A dimer covering on the kagome lattice (fat bonds). The corresponding representation with arrows living on the bonds of the hexagonal lattice (dashed lines) is displayed.

Figure 2

Kagome lattice on a cylinder with a cut $\Delta$ going from one edge of the cylinder to the other. The dual cut ${\Delta }^{*}$ passes through the centers of the triangles and winds around the cylinder.

Figure 3

Dimer covering of the kagome lattice in the vicinity of the cut $\Delta$ (dashed line). The arrows next to $\Delta$ [appearing in Eq. (2)] are shown. The signs in the hexagons Int., $h_1,\dots ,h_L$, Ext. indicate the values of the corresponding pseudospins ${\sigma }^z$ (with the assumption that the reference configuration has no dimer crossing $\Delta$).

Figure 4

Cylinder (full lines) and loops (dashed lines) along which a dimer configuration $c$ differs from the reference. The signs indicate the value of ${\sigma }^z$ in each domain.

Figure 5

Top: Kagome lattice in the vicinity of the cut ${\Delta }^{*}$ (dashed line). Bottom: Mixed dimer-monomer configuration and the arrow representation.

Figure 6

Effect of a change of boundary conditions on the ground-state energy of an ICTF with $N=10$ spins as a function of the (ferromagnetic) exchange $\lambda$. Circles: closed chain with periodic and antiperiodic boundary conditions. Thin line: ground-state energy difference between open chain with ferromagnetic $(\uparrow \cdots \uparrow )$ and antiferromagnetic $(\downarrow \cdots \uparrow )$ boundary conditions.
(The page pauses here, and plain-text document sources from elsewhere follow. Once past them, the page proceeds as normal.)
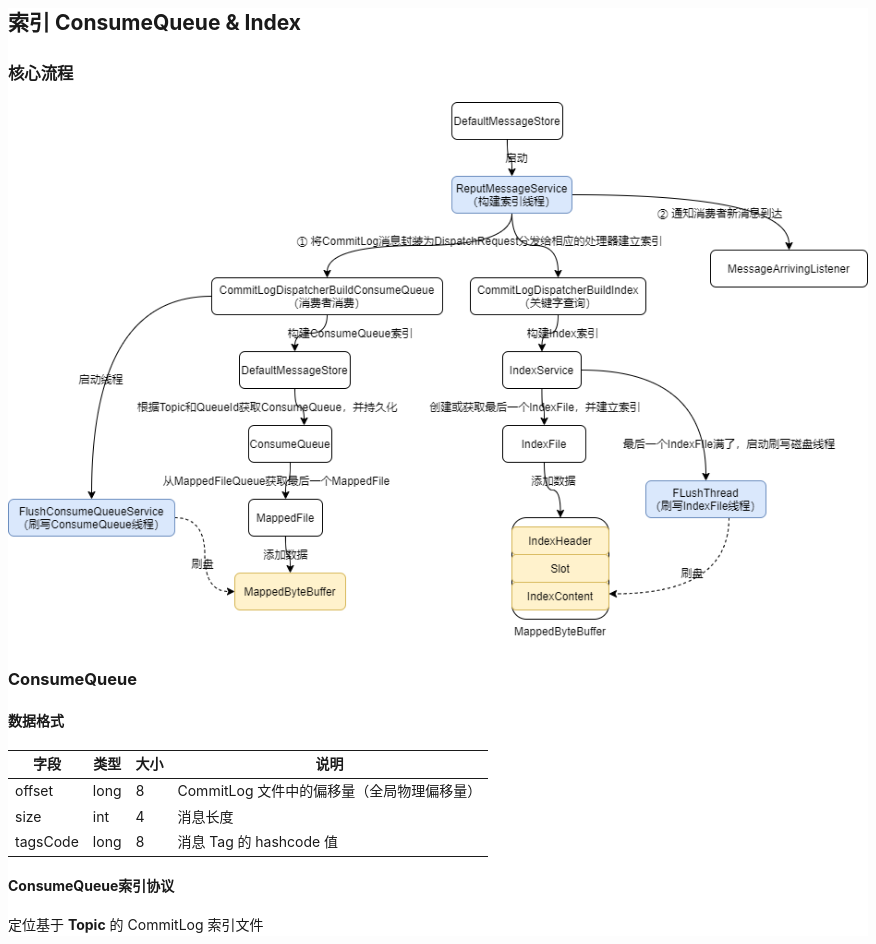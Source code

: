 

## 索引 ConsumeQueue & Index

### 核心流程

![rocketmq_store_consumequeue_index](RocketMQ源码分析.assets/rocketmq_store_consumequeue_index.png)

### ConsumeQueue

#### 数据格式

| 字段     | 类型 | 大小 | 说明                                       |
| -------- | ---- | ---- | ------------------------------------------ |
| offset   | long | 8    | CommitLog 文件中的偏移量（全局物理偏移量） |
| size     | int  | 4    | 消息长度                                   |
| tagsCode | long | 8    | 消息 Tag 的 hashcode 值                    |



#### ConsumeQueue索引协议

定位基于 **Topic** 的 CommitLog 索引文件
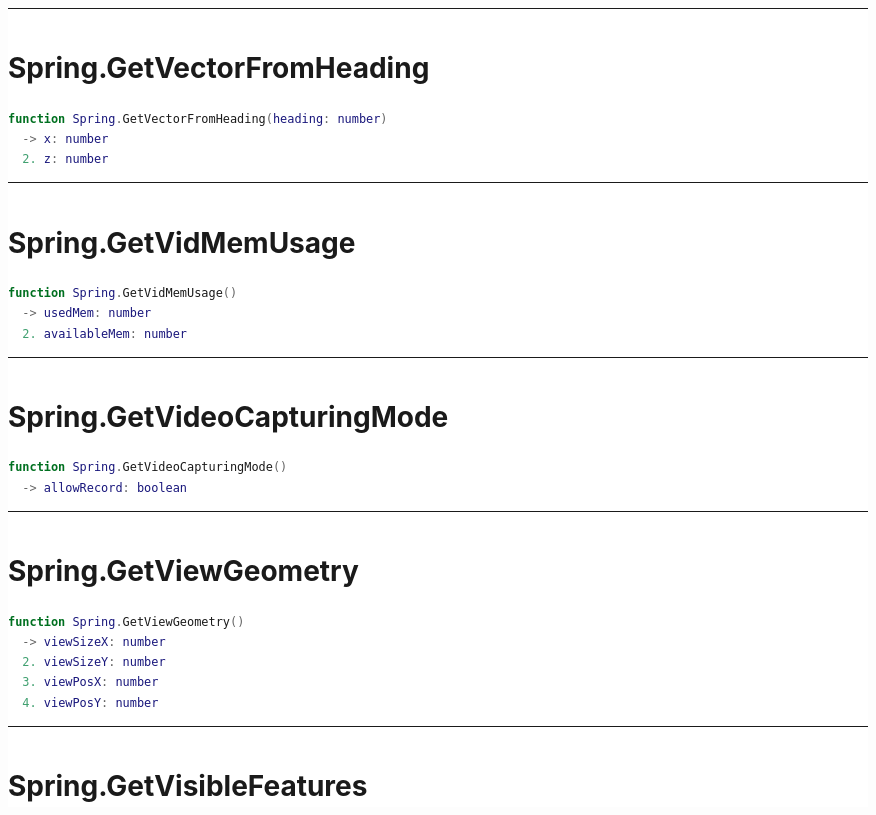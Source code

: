 
---

# Spring.GetVectorFromHeading


```lua
function Spring.GetVectorFromHeading(heading: number)
  -> x: number
  2. z: number
```


---

# Spring.GetVidMemUsage


```lua
function Spring.GetVidMemUsage()
  -> usedMem: number
  2. availableMem: number
```


---

# Spring.GetVideoCapturingMode


```lua
function Spring.GetVideoCapturingMode()
  -> allowRecord: boolean
```


---

# Spring.GetViewGeometry


```lua
function Spring.GetViewGeometry()
  -> viewSizeX: number
  2. viewSizeY: number
  3. viewPosX: number
  4. viewPosY: number
```


---

# Spring.GetVisibleFeatures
Thick line: $N=\infty$ case (same result for the open and closed chains).

Figure 7

Contour in the complex plane used to define the integral $I_C$. The crosses on the real axis indicate the poles of $1∕\sin \left(Lz\right)$ and the fat segments on the imaginary axis indicate the branch cuts of $f\left(z\right)$. The region $B$ is sent to $\mathrm{Im}\left[z\right]=\pm \infty$.